• _Available data_
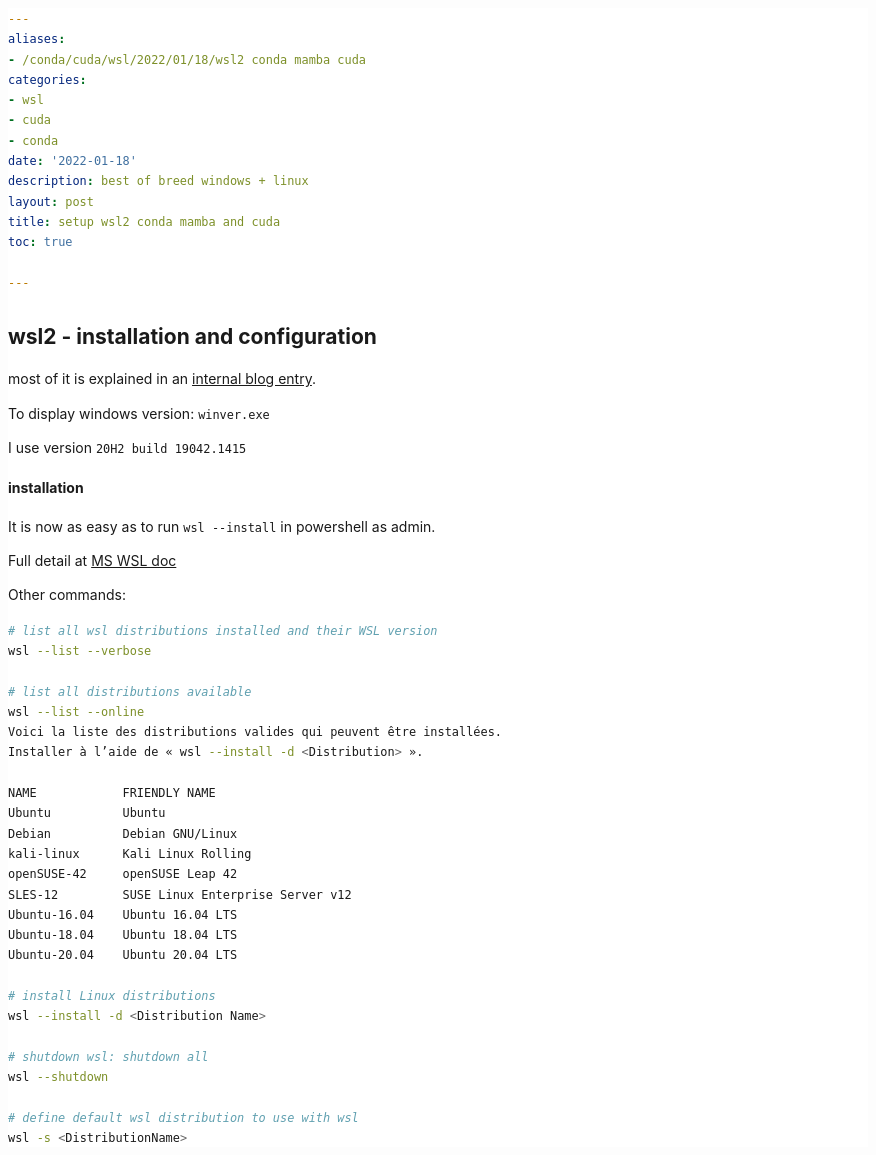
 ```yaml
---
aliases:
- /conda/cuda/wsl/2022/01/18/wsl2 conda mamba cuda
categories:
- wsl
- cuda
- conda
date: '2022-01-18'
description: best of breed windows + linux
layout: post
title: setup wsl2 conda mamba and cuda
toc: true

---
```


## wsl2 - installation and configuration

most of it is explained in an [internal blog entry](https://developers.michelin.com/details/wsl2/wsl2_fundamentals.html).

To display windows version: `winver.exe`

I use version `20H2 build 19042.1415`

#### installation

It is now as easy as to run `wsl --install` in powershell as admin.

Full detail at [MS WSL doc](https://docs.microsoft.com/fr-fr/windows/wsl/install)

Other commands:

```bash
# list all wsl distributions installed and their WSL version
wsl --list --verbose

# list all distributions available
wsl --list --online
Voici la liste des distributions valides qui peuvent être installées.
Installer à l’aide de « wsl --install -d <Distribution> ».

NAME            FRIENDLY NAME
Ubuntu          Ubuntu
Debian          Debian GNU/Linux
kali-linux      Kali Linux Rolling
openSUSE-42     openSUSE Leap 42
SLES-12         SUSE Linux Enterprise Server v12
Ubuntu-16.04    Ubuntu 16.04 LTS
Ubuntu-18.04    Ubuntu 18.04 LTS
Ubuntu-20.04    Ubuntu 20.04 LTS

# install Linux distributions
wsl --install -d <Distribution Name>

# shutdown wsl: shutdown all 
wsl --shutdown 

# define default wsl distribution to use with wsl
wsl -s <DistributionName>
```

• _Task details_
The count of lines above that include the string "distributions" is the sole expected answer.

• _Task result_
4